» Work to complete:
If a line in the data holds "destroying", copy that line out in full.

» Entries provided:

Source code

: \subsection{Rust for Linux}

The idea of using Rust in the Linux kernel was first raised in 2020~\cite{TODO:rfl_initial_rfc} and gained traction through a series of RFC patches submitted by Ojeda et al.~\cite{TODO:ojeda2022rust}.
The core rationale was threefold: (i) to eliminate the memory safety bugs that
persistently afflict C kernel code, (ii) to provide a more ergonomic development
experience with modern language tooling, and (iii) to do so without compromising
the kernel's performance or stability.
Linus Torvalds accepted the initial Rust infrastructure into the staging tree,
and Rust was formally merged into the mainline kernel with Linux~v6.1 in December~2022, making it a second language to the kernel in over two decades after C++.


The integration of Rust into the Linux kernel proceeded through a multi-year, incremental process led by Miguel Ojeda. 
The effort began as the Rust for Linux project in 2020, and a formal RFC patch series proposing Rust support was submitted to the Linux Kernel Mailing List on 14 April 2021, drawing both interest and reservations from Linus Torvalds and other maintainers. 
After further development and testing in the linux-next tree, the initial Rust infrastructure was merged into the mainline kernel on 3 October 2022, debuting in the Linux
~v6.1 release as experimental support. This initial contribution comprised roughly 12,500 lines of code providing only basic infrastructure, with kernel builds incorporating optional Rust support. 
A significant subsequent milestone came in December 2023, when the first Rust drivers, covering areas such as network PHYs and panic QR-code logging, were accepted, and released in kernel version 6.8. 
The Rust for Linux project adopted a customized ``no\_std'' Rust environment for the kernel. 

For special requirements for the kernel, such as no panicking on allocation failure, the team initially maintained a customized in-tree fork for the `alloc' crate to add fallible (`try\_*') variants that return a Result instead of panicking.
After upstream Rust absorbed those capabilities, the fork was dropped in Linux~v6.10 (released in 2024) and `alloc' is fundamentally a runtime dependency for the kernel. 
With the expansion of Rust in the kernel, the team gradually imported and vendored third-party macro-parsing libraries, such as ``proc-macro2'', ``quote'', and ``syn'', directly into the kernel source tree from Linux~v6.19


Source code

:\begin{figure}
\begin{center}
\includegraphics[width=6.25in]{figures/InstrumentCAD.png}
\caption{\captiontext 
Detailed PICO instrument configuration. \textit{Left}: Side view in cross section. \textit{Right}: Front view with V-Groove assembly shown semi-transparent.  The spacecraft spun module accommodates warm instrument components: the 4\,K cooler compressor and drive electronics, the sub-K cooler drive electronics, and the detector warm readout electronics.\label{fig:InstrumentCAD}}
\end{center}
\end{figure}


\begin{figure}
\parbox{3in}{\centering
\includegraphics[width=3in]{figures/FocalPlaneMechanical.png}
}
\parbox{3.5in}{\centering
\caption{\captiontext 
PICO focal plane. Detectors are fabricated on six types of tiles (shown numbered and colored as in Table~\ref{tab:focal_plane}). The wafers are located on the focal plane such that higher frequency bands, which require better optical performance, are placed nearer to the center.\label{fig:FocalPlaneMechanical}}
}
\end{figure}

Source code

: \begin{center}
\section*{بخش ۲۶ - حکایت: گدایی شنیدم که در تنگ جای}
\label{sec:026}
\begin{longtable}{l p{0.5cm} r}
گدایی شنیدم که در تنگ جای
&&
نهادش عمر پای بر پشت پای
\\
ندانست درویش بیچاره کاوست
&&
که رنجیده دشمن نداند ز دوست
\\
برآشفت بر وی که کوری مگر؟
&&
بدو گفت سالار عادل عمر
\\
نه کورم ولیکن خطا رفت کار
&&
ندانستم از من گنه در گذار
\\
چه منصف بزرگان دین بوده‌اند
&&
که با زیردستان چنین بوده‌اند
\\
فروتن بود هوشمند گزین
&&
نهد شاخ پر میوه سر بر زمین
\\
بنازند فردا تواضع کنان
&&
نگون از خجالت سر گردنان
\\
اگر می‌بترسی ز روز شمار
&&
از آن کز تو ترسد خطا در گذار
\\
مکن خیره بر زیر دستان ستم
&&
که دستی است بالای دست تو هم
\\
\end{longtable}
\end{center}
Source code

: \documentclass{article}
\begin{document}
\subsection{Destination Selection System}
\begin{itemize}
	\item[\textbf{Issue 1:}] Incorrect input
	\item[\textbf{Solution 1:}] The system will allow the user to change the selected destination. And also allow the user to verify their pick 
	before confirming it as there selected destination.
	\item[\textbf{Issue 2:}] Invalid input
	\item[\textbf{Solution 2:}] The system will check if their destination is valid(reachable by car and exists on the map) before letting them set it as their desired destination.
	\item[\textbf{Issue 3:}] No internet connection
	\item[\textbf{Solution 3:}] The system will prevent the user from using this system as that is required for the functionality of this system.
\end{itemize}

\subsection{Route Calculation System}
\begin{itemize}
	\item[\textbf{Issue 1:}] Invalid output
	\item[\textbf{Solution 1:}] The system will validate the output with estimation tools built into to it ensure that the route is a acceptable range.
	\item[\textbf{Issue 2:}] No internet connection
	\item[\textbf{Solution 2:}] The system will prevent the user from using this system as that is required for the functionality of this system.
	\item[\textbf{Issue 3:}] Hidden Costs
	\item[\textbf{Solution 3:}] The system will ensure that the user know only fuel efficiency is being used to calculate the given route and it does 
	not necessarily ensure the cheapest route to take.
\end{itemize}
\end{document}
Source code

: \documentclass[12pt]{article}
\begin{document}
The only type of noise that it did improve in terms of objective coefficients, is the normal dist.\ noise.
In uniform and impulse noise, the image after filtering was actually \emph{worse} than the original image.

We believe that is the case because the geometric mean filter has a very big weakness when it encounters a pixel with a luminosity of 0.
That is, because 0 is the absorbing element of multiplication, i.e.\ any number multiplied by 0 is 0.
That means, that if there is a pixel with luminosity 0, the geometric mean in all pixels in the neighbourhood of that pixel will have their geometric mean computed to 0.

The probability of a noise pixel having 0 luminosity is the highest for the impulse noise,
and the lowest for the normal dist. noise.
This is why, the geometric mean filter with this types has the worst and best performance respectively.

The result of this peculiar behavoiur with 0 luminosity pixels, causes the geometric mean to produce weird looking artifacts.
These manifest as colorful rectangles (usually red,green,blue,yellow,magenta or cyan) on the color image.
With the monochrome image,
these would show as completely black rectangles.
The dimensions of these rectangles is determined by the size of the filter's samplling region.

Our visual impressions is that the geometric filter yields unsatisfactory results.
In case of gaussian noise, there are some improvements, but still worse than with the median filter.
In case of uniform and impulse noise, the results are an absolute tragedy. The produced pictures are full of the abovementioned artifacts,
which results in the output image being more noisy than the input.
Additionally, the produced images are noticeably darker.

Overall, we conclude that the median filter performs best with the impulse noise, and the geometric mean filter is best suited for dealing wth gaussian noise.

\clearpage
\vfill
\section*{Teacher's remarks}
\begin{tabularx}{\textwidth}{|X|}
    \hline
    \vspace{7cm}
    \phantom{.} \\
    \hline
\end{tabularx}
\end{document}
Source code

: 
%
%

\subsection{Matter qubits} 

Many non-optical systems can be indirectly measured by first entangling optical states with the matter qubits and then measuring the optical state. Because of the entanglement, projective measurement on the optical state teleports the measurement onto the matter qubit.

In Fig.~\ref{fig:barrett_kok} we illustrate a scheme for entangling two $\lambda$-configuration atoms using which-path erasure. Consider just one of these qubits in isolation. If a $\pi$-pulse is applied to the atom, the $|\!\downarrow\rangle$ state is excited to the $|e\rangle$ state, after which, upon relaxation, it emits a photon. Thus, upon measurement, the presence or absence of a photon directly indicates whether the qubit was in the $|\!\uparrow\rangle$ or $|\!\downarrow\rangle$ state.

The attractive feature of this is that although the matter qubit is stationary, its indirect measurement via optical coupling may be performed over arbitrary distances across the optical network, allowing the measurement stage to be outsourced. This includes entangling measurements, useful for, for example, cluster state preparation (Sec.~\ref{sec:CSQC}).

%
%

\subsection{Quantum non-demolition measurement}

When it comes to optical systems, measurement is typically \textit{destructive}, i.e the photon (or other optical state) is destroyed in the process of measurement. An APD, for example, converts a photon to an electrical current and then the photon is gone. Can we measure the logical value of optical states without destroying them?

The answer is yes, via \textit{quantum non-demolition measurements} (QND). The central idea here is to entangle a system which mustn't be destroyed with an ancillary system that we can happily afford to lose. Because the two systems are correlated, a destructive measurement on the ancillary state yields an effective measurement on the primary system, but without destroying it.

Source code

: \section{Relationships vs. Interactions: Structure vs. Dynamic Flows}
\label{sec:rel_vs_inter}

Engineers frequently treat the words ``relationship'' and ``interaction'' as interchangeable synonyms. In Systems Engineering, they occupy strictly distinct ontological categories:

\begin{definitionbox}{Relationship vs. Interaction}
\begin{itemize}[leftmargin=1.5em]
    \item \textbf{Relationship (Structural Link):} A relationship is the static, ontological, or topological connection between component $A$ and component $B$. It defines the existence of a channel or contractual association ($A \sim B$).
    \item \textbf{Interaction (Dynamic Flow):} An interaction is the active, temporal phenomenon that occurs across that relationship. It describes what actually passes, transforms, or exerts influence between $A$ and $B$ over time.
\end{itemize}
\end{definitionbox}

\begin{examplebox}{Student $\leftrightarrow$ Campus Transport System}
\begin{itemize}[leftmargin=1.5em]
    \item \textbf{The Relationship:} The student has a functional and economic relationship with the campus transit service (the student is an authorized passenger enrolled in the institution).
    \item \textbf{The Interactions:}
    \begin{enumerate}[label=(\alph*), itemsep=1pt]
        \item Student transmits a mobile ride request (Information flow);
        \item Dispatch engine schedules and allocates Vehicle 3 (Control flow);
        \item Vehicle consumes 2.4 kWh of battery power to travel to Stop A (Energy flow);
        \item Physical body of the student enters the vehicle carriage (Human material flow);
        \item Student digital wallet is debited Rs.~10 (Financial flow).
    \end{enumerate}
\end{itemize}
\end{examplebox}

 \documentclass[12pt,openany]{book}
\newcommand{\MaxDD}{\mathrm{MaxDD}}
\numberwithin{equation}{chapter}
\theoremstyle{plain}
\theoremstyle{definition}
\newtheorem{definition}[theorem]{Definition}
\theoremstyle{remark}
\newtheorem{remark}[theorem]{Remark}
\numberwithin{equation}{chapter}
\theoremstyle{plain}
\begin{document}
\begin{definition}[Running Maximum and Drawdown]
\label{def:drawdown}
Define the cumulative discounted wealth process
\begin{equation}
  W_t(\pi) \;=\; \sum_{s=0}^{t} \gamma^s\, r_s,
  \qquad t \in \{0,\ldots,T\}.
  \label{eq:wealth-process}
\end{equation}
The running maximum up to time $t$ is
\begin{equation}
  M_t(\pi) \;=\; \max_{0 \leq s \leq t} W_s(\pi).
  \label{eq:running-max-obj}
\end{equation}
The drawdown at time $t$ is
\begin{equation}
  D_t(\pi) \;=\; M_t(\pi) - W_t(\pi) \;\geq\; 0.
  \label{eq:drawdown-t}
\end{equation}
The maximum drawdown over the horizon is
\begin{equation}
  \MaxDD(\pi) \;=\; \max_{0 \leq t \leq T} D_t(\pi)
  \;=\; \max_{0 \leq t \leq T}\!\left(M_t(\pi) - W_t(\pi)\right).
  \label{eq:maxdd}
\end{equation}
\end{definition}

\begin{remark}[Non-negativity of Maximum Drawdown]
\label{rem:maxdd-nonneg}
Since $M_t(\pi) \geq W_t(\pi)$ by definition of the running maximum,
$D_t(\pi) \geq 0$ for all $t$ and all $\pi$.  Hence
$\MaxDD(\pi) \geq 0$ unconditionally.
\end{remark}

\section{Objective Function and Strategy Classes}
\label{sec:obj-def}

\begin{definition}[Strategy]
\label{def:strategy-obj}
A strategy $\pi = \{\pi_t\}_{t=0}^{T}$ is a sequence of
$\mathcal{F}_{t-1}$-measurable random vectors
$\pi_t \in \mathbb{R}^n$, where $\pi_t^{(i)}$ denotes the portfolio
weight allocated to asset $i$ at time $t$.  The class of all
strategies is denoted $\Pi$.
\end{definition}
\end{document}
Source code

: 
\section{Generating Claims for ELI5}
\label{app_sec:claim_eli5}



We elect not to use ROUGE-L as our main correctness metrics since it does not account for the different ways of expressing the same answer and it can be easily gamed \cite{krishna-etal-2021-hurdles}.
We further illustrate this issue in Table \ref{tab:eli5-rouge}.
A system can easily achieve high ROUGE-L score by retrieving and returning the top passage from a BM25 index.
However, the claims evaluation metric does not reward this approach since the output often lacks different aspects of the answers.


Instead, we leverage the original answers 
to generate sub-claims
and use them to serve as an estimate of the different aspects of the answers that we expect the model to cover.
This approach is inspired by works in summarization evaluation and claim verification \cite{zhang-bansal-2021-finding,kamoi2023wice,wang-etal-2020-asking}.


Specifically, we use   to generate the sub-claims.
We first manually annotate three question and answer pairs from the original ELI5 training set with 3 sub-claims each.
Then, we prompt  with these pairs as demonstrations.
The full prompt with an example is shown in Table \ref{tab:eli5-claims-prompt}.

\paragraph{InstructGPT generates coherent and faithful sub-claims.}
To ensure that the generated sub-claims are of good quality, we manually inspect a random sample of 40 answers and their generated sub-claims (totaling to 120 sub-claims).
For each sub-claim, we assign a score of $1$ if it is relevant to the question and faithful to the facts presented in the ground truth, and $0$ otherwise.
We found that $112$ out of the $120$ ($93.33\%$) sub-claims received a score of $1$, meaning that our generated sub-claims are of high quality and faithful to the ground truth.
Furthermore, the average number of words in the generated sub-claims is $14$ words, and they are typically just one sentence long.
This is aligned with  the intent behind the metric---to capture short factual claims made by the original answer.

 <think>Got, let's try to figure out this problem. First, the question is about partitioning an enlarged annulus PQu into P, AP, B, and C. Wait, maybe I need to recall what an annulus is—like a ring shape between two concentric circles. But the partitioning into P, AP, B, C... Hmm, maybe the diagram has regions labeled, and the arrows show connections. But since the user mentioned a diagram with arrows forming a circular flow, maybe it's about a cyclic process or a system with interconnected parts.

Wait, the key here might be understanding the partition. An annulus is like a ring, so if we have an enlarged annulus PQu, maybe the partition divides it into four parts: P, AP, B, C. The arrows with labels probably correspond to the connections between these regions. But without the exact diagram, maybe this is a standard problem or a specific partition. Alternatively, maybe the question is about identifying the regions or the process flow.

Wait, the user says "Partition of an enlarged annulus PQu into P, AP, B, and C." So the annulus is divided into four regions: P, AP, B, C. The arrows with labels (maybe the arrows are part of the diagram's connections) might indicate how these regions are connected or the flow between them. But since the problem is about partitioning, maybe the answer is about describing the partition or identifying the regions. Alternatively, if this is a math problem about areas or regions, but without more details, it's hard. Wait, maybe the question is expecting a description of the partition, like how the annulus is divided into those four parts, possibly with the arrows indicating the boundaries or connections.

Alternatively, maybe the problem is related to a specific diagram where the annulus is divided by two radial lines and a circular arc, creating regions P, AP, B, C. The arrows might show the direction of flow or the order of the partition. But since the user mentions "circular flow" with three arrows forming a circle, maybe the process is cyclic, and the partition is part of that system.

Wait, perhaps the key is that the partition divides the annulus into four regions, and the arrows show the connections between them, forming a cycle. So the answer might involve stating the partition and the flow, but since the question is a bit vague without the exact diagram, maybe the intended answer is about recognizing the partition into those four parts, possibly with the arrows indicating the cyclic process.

» Solution to this task:
When it comes to optical systems, measurement is typically \textit{destructive}, i.e the photon (or other optical state) is destroyed in the process of measurement. An APD, for example, converts a photon to an electrical current and then the photon is gone. Can we measure the logical value of optical states without destroying them?
The answer is yes, via \textit{quantum non-demolition measurements} (QND). The central idea here is to entangle a system which mustn't be destroyed with an ancillary system that we can happily afford to lose. Because the two systems are correlated, a destructive measurement on the ancillary state yields an effective measurement on the primary system, but without destroying it.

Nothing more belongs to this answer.